#### Task prompt
Below are lines of data. Give the number of them that contain the string "arange", and nothing else.

[Source texts of formatted documents]
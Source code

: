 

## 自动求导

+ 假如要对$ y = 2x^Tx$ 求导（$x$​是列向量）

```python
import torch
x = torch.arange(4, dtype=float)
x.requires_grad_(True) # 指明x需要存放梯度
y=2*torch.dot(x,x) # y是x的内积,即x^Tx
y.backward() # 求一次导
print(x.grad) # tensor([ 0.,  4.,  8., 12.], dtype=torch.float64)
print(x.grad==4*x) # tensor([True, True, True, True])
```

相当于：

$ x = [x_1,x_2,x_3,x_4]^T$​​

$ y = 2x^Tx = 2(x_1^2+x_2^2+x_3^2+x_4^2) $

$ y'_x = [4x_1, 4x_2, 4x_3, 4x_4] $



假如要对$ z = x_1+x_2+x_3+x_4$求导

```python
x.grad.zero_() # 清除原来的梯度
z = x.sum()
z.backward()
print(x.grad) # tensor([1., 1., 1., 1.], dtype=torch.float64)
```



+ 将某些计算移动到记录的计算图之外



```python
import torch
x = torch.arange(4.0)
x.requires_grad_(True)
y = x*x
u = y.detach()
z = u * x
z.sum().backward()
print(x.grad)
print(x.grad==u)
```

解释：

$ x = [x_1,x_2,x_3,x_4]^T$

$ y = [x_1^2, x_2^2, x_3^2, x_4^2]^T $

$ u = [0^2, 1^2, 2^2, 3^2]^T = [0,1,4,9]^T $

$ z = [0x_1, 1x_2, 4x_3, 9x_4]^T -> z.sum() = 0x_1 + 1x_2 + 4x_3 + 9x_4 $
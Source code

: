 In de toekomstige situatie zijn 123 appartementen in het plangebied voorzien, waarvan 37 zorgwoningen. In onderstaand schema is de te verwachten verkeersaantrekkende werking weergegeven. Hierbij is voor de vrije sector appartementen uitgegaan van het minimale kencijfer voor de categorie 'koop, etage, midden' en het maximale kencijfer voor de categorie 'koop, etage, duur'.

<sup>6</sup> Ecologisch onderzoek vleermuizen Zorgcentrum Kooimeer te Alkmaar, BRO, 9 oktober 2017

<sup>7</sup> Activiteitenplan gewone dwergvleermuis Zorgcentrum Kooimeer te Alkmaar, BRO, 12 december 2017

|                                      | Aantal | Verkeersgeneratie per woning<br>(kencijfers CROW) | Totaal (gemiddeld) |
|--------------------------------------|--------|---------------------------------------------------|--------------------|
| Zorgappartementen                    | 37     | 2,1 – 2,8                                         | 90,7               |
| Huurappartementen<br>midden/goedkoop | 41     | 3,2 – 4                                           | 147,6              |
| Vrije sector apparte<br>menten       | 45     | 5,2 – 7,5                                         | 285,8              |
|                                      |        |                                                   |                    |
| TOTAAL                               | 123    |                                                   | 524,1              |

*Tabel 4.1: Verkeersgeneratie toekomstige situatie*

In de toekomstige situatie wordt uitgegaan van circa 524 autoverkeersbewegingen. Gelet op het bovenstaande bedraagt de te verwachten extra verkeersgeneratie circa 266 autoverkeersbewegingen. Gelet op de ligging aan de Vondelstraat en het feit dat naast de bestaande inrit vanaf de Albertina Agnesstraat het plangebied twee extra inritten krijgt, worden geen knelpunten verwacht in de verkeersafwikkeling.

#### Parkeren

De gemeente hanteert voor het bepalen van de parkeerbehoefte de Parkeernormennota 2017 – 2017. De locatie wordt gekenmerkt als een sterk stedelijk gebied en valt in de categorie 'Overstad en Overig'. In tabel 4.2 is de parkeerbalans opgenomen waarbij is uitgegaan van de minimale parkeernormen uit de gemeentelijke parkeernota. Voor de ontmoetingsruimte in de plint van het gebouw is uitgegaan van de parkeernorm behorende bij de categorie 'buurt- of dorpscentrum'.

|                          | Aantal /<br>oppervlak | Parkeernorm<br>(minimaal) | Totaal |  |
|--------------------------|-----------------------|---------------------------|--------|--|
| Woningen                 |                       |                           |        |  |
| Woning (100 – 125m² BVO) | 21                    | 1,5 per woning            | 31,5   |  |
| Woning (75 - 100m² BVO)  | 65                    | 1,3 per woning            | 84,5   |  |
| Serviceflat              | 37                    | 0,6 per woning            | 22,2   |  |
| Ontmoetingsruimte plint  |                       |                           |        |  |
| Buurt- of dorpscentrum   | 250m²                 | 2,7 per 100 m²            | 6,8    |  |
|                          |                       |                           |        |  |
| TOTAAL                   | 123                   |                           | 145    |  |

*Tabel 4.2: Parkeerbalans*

#### Task response
2